From: David Gibson <david@gibson.dropbear.id.au>
To: Michael Roth <mdroth@linux.vnet.ibm.com>
Cc: qemu-devel@nongnu.org, qemu-ppc@nongnu.org,
bharata@linux.vnet.ibm.com, nfont@linux.vnet.ibm.com,
jallen@linux.vnet.ibm.com
Subject: Re: [Qemu-devel] [PATCH 08/11] spapr_events: add support for dedicated hotplug event source
Date: Mon, 17 Oct 2016 10:39:44 +1100 [thread overview]
Message-ID: <20161016233944.GE25390@umbus.fritz.box> (raw)
In-Reply-To: <20161014184417.29726.34906@loki>
[-- Attachment #1: Type: text/plain, Size: 16141 bytes --]
On Fri, Oct 14, 2016 at 01:44:17PM -0500, Michael Roth wrote:
> Quoting David Gibson (2016-10-13 23:56:43)
> > On Wed, Oct 12, 2016 at 06:13:56PM -0500, Michael Roth wrote:
> > > Hotplug events were previously delivered using an EPOW interrupt
> > > and were queued by linux guests into a circular buffer. For traditional
> > > EPOW events like shutdown/resets, this isn't an issue, but for hotplug
> > > events there are cases where this buffer can be exhausted, resulting
> > > in the loss of hotplug events, resets, etc.
> > >
> > > Newer-style hotplug event are delivered using a dedicated event source.

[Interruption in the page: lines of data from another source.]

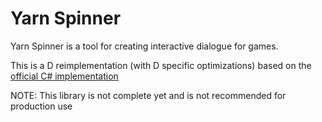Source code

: # Yarn Spinner
Yarn Spinner is a tool for creating interactive dialogue for games.

This is a D reimplementation (with D specific optimizations) based on the [official C# implementation](https://github.com/YarnSpinnerTool/YarnSpinner)

NOTE: This library is not complete yet and is not recommended for production use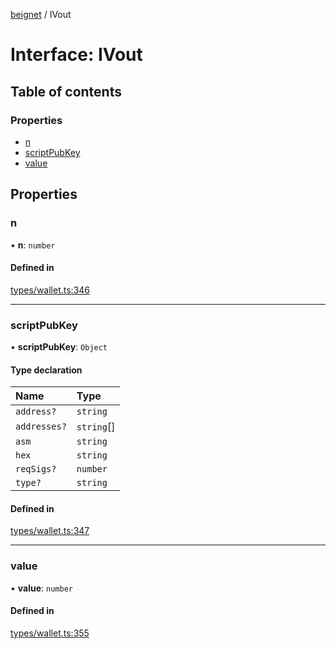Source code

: [beignet](../README.md) / IVout

# Interface: IVout

## Table of contents

### Properties

- [n](IVout.md#n)
- [scriptPubKey](IVout.md#scriptpubkey)
- [value](IVout.md#value)

## Properties

### n

• **n**: `number`

#### Defined in

[types/wallet.ts:346](https://github.com/synonymdev/beignet/blob/88520f5/src/types/wallet.ts#L346)

___

### scriptPubKey

• **scriptPubKey**: `Object`

#### Type declaration

| Name | Type |
| :------ | :------ |
| `address?` | `string` |
| `addresses?` | `string`[] |
| `asm` | `string` |
| `hex` | `string` |
| `reqSigs?` | `number` |
| `type?` | `string` |

#### Defined in

[types/wallet.ts:347](https://github.com/synonymdev/beignet/blob/88520f5/src/types/wallet.ts#L347)

___

### value

• **value**: `number`

#### Defined in

[types/wallet.ts:355](https://github.com/synonymdev/beignet/blob/88520f5/src/types/wallet.ts#L355)
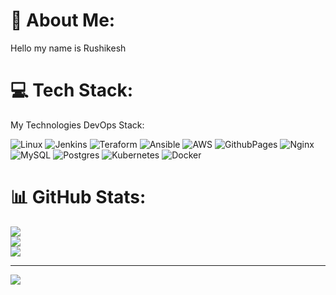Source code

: # 💫 About Me:
Hello my name is Rushikesh


# 💻 Tech Stack:
My Technologies DevOps Stack:

![Linux](https://img.shields.io/badge/OS-Linux-%23FF9900.svg?style=for-the-badge&logo=amazon-aws&logoColor=white)
![Jenkins](https://img.shields.io/badge/Build-Jenkins-%23FF9900.svg?style=for-the-badge&logo=amazon-aws&logoColor=white)
![Teraform](https://img.shields.io/badge/Tools-Terraform-%23FF9900.svg?style=for-the-badge&logo=amazon-aws&logoColor=white)
![Ansible](https://img.shields.io/badge/Tools-Ansible-%23FF9900.svg?style=for-the-badge&logo=amazon-aws&logoColor=white)
![AWS](https://img.shields.io/badge/AWS-%23FF9900.svg?style=for-the-badge&logo=amazon-aws&logoColor=white)
![GithubPages](https://img.shields.io/badge/github%20pages-%23FF9900.svg?style=for-the-badge&logo=amazon-aws&logoColor=white)
![Nginx](https://img.shields.io/badge/nginx-%23009639.svg?style=for-the-badge&logo=nginx&logoColor=white)
![MySQL](https://img.shields.io/badge/mysql-%2300000f.svg?style=for-the-badge&logo=mysql&logoColor=white)
![Postgres](https://img.shields.io/badge/postgres-%23316192.svg?style=for-the-badge&logo=postgresql&logoColor=white)
![Kubernetes](https://img.shields.io/badge/kubernetes-%23326ce5.svg?style=for-the-badge&logo=kubernetes&logoColor=white)
![Docker](https://img.shields.io/badge/docker-%230db7ed.svg?style=for-the-badge&logo=docker&logoColor=white)

# 📊 GitHub Stats:
![](https://github-readme-stats.vercel.app/api?username=hrishi1414&theme=tokyonight&hide_border=false&include_all_commits=true&count_private=true)<br/>
![](https://github-readme-streak-stats.herokuapp.com/?user=hrishi1414&theme=tokyonight&hide_border=false)<br/>
![](https://github-readme-stats.vercel.app/api/top-langs/?username=hrishi1414&theme=tokyonight&hide_border=false&include_all_commits=true&count_private=true&layout=compact)

---
[![](https://visitcount.itsvg.in/api?id=hrishi1414&icon=0&color=0)](https://visitcount.itsvg.in)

> > > We enable this in supported guests by adding standard an additional
> > > event source in the guest device-tree via /event-sources, and, if
> > > the guest advertises support for the newer-style hotplug events,
> > > using the corresponding interrupt to signal the available of
> > > hotplug/unplug events.
> > >
> > > Signed-off-by: Michael Roth <mdroth@linux.vnet.ibm.com>
> >
> > So.. are you saying that as well as allowing new event types, the new
> > special hotplug event souce effectively allows for a bigger queue?
> >
> > Does that mean that we didn't even necessarily need the base+length
> > unplug events, because we could now have sent the many single-LMB
> > unplug requests that were necessary? Or does it not increase the
> > effective queue enough for that?
>
> I assume there are still some internal limits, but the events
> are now processed using a workqueue which should provide a bit more
> headroom than the RTAS event buffer used for EPOW events. Maybe
> John (on cc:) can provide more insight into what the actual limits
>
> In either case, the possibility for huge memory hotplug/unplug
> situations still warrant the use of count+index I think, and since
> support for the new event delivery mechanism is negotiated using the
> same option bit as count+index, there's not really any reason not to
> use it when we can. For situations where we can't (CPU/PCI), it
> might give us a bit of breathing room there as well.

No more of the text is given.